Wiki twin delivery two providers one vaginal on c section

pmacomber

New
Messages
2
Best answers
0
I had a patient who delivered the first twin vaginal and then there was a shift change and another provider came in and they were having decelerations and the second twin was taken by csection with a different provider and a np assistant. I found guide lines that state bill 59510 with 59409,51. my question is can I bill 59409 for vaginal with a 59 under the first provider and then bill the 59510 and 59514,as under the other providers. I know I will have to appeal this. and the payer is unicare:

first note:
presented for scheduled induction of labor for di-di TIUP on 3/13. Her induction was started with cervidil, which was removed after 12hrs at 10am on 3/14. Low dose pitocin was started and continued until 2030. At 2215, a Cook balloon was placed and at 0500 on 3/15, pitocin was restarted. The Cook balloon came out around 0900 and her CE was 4/70/-1. AROM was performed at 0925 with clear fluid. Pitocin was titrated per protocol until she reached 20mU/min. Around 1730, she was checked by her RN and found to be 5/90/-1. Just over an hour later following a position change, she reported feeling a lot of pressure and was checked again and found to be unchanged. An IUPC was placed. Contractions were monitored and found to be inadequate so the decision was made to continue to titrate pitocin per protocol until contractions were adequate/up to a maximum of 30mU/min. Around 2130, she was feeling more pressure and repeat exam was 6-7/90/0. She was able to get some sleep overnight. Around 0600, she reported feeling a lot of pressure and was found to be involuntarily bearing down with contractions. She was found to be complete with the fetal vertex at +2 station. She was moved to the O.R. to push. She pushed effectively and delivered the fetal vertex in LOA. The anterior shoulder was delivered automatically by maternal expulsive efforts with the assistance of downward traction. The posterior shoulder was delivered with maternal expulsive efforts and upward traction. The remainder of the fetus delivered spontaneously and was placed on the maternal abdomen. The cord was clamped and cut > 30s (at 7min) following delivery. Cord blood was collected for routine testing. Twin B was confirmed to be vertex on exam and AROM was performed at 0634 with clear fluid. Following AROM, deep variable contractions were noted down to the 60s with contractions; she was repositioned to left lateral, pitocin was halved, and fluid bolus started with improvement in the FHRT and return to baseline 140s. The fetal vertex was noted to be at -3 station. Once Twin B had recovered, at 0701, pitocin was begun to be titrated again as contractions had spaced out.
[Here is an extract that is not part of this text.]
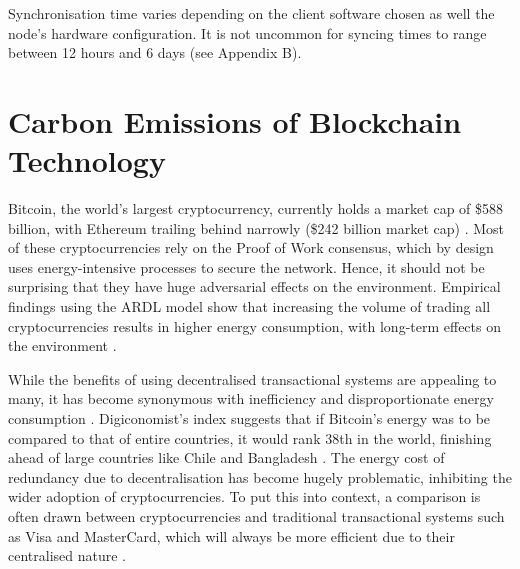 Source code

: Synchronisation time varies depending on the client software chosen as well the node's hardware configuration. It is not uncommon for syncing times to range between 12 hours and 6 days (see Appendix B).



\section{Carbon Emissions of Blockchain Technology }

Bitcoin, the world's largest cryptocurrency, currently holds a market cap of \$588 billion, with Ethereum trailing behind narrowly (\$242 billion market cap) \cite{BitcoinCoinMarketCap}. Most of these cryptocurrencies rely on the Proof of Work consensus, which by design uses energy-intensive processes to secure the network. Hence, it should not be surprising that they have huge adversarial effects on the environment. Empirical findings using the ARDL model show that increasing the volume of trading all cryptocurrencies results in higher energy consumption, with long-term effects on the environment \cite{Schinckus2020Crypto-currenciesConsumption}. \newline 

While the benefits of using decentralised transactional systems are appealing to many, it has become synonymous with inefficiency and disproportionate energy consumption \cite{DeVriesBitcoinsProblem}. Digiconomist's index suggests that if Bitcoin's energy was to be compared to that of entire countries, it would rank 38th in the world, finishing ahead of large countries like Chile and Bangladesh \cite{BitcoinDigiconomist}. The energy cost of redundancy due to decentralisation has become hugely problematic, inhibiting the wider adoption of cryptocurrencies. To put this into context, a comparison is often drawn between cryptocurrencies and traditional transactional systems such as Visa and MasterCard, which will always be more efficient due to their centralised nature \cite{Kohli2023AnSolutions}.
The decision was made to move back to the LDRP and allow the vertex to come down with contractions prior to active pushing. Management transitioned to day shift at this time.

second note:
presented to the birthplace on the evening of 3/13/2022 for induction of labor due to known di-/Di twin pregnancy at 38-2/7 weeks. for details of her induction, please see the separate delivery note (of baby A). Patient had a vaginal delivery of baby A at 0630 on 3/16/2022. After over an hour, patient was taken back to her room for continued monitoring. Her Pitocin, which had been decreased by half after the delivery of twin A, was titrated up again. When she reached 20 milliunits of Pitocin, an IUPC was placed. The patient was examined at the time of IUPC placement and her cervix was swollen and she was 9 cm dilated. By 10:30 am, the contractions were getting further apart and pitocin was on 25 mu's/min. There was a persistent cat II tracing and at that time, I discussed recommendation for c/s with patient and her partner. They were both in agreement. The planned procedure was discussed in great detail. We reviewed the risks, including not limited to: Infection, bleeding, damage to the bowel, bladder, other internal organs, nerves and/or vessels, which could require further surgery. All questions were answered and her consent was obtained.]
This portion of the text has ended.